Data for processing
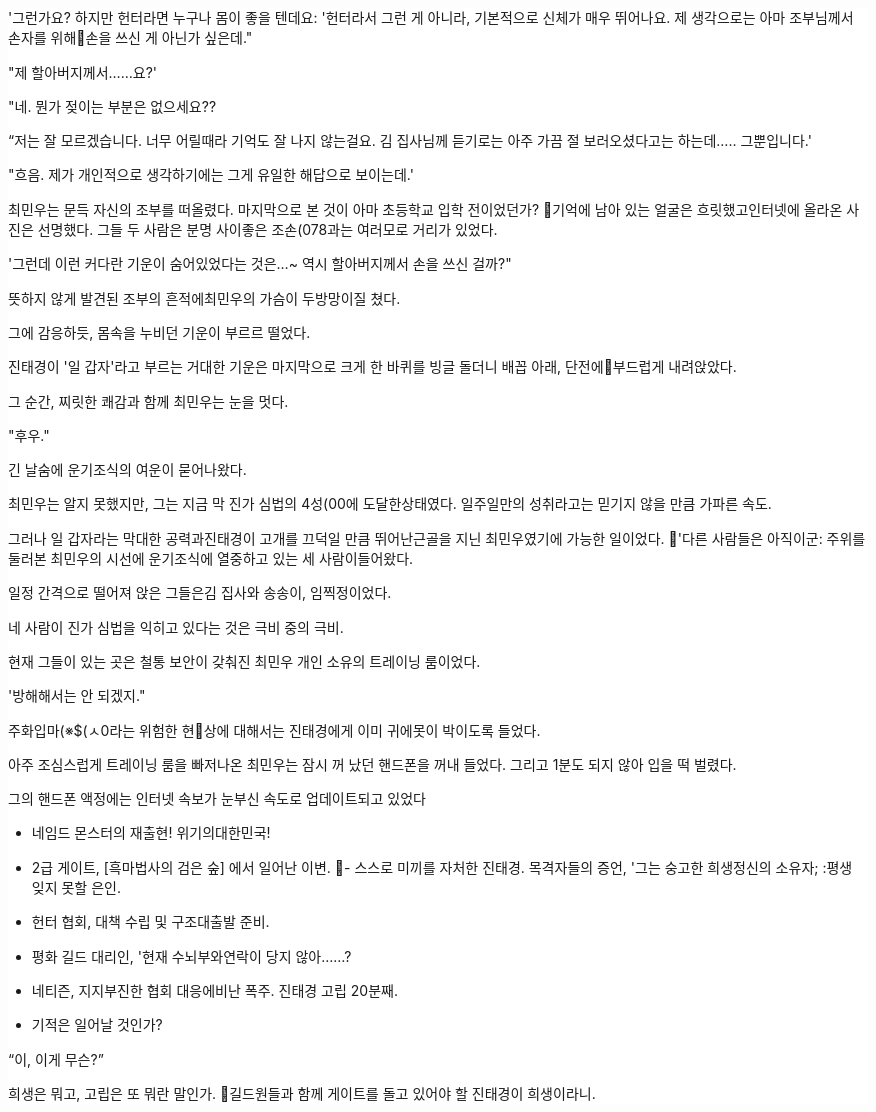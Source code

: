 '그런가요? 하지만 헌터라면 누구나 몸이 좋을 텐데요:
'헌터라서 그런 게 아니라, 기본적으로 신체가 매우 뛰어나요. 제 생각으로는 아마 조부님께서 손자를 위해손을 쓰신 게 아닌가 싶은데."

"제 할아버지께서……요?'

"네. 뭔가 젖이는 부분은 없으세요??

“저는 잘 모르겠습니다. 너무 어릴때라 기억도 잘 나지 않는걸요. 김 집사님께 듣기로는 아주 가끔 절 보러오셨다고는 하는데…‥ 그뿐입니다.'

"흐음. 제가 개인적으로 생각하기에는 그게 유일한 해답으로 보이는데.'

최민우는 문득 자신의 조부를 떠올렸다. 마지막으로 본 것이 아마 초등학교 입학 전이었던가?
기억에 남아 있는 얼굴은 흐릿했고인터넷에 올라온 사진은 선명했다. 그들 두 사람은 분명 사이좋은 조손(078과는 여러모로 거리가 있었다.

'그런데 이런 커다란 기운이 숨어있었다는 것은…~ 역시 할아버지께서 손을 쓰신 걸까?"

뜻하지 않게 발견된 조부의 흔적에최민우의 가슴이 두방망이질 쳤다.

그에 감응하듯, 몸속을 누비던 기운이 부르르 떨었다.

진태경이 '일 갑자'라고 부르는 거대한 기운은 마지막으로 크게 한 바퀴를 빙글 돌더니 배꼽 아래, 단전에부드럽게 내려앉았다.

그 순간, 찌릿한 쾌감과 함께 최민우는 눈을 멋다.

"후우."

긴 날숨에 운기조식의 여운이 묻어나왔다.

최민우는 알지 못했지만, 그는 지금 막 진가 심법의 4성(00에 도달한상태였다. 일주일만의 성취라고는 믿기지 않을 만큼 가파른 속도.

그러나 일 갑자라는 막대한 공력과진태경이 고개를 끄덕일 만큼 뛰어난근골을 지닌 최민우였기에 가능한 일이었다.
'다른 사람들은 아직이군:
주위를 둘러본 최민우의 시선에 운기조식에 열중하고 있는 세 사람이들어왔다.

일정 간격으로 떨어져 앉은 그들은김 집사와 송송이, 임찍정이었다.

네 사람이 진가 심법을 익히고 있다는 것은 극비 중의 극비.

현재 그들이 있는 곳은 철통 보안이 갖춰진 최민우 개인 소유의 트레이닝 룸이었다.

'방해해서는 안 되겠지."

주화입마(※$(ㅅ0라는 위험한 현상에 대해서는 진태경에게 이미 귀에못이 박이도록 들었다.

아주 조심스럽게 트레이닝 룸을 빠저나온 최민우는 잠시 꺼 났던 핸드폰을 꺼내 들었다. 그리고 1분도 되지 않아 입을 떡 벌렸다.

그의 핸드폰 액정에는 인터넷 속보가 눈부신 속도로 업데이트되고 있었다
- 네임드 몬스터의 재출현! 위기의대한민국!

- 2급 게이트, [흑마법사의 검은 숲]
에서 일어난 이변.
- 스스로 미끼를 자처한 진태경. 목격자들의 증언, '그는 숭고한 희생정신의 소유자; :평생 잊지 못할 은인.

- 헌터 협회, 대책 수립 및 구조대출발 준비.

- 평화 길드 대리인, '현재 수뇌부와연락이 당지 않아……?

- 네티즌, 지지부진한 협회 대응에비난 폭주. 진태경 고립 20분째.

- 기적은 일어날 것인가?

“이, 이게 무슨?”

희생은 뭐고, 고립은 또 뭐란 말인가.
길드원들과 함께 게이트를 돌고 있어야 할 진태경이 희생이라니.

Aim of the exercise
Reproduce the records exactly, images excluded.

Task output
Source code

: '그런가요? 하지만 헌터라면 누구나 몸이 좋을 텐데요:
'헌터라서 그런 게 아니라, 기본적으로 신체가 매우 뛰어나요. 제 생각으로는 아마 조부님께서 손자를 위해손을 쓰신 게 아닌가 싶은데."

"제 할아버지께서……요?'

"네. 뭔가 젖이는 부분은 없으세요??

“저는 잘 모르겠습니다. 너무 어릴때라 기억도 잘 나지 않는걸요. 김 집사님께 듣기로는 아주 가끔 절 보러오셨다고는 하는데…‥ 그뿐입니다.'

"흐음. 제가 개인적으로 생각하기에는 그게 유일한 해답으로 보이는데.'

최민우는 문득 자신의 조부를 떠올렸다. 마지막으로 본 것이 아마 초등학교 입학 전이었던가?
기억에 남아 있는 얼굴은 흐릿했고인터넷에 올라온 사진은 선명했다. 그들 두 사람은 분명 사이좋은 조손(078과는 여러모로 거리가 있었다.

'그런데 이런 커다란 기운이 숨어있었다는 것은…~ 역시 할아버지께서 손을 쓰신 걸까?"

뜻하지 않게 발견된 조부의 흔적에최민우의 가슴이 두방망이질 쳤다.

그에 감응하듯, 몸속을 누비던 기운이 부르르 떨었다.

진태경이 '일 갑자'라고 부르는 거대한 기운은 마지막으로 크게 한 바퀴를 빙글 돌더니 배꼽 아래, 단전에부드럽게 내려앉았다.

그 순간, 찌릿한 쾌감과 함께 최민우는 눈을 멋다.

"후우."

긴 날숨에 운기조식의 여운이 묻어나왔다.

최민우는 알지 못했지만, 그는 지금 막 진가 심법의 4성(00에 도달한상태였다. 일주일만의 성취라고는 믿기지 않을 만큼 가파른 속도.

그러나 일 갑자라는 막대한 공력과진태경이 고개를 끄덕일 만큼 뛰어난근골을 지닌 최민우였기에 가능한 일이었다.
'다른 사람들은 아직이군:
주위를 둘러본 최민우의 시선에 운기조식에 열중하고 있는 세 사람이들어왔다.

일정 간격으로 떨어져 앉은 그들은김 집사와 송송이, 임찍정이었다.

네 사람이 진가 심법을 익히고 있다는 것은 극비 중의 극비.

현재 그들이 있는 곳은 철통 보안이 갖춰진 최민우 개인 소유의 트레이닝 룸이었다.

'방해해서는 안 되겠지."

주화입마(※$(ㅅ0라는 위험한 현상에 대해서는 진태경에게 이미 귀에못이 박이도록 들었다.

아주 조심스럽게 트레이닝 룸을 빠저나온 최민우는 잠시 꺼 났던 핸드폰을 꺼내 들었다. 그리고 1분도 되지 않아 입을 떡 벌렸다.

그의 핸드폰 액정에는 인터넷 속보가 눈부신 속도로 업데이트되고 있었다
- 네임드 몬스터의 재출현! 위기의대한민국!

- 2급 게이트, [흑마법사의 검은 숲]
에서 일어난 이변.
- 스스로 미끼를 자처한 진태경. 목격자들의 증언, '그는 숭고한 희생정신의 소유자; :평생 잊지 못할 은인.

- 헌터 협회, 대책 수립 및 구조대출발 준비.

- 평화 길드 대리인, '현재 수뇌부와연락이 당지 않아……?

- 네티즌, 지지부진한 협회 대응에비난 폭주. 진태경 고립 20분째.

- 기적은 일어날 것인가?

“이, 이게 무슨?”

희생은 뭐고, 고립은 또 뭐란 말인가.
길드원들과 함께 게이트를 돌고 있어야 할 진태경이 희생이라니.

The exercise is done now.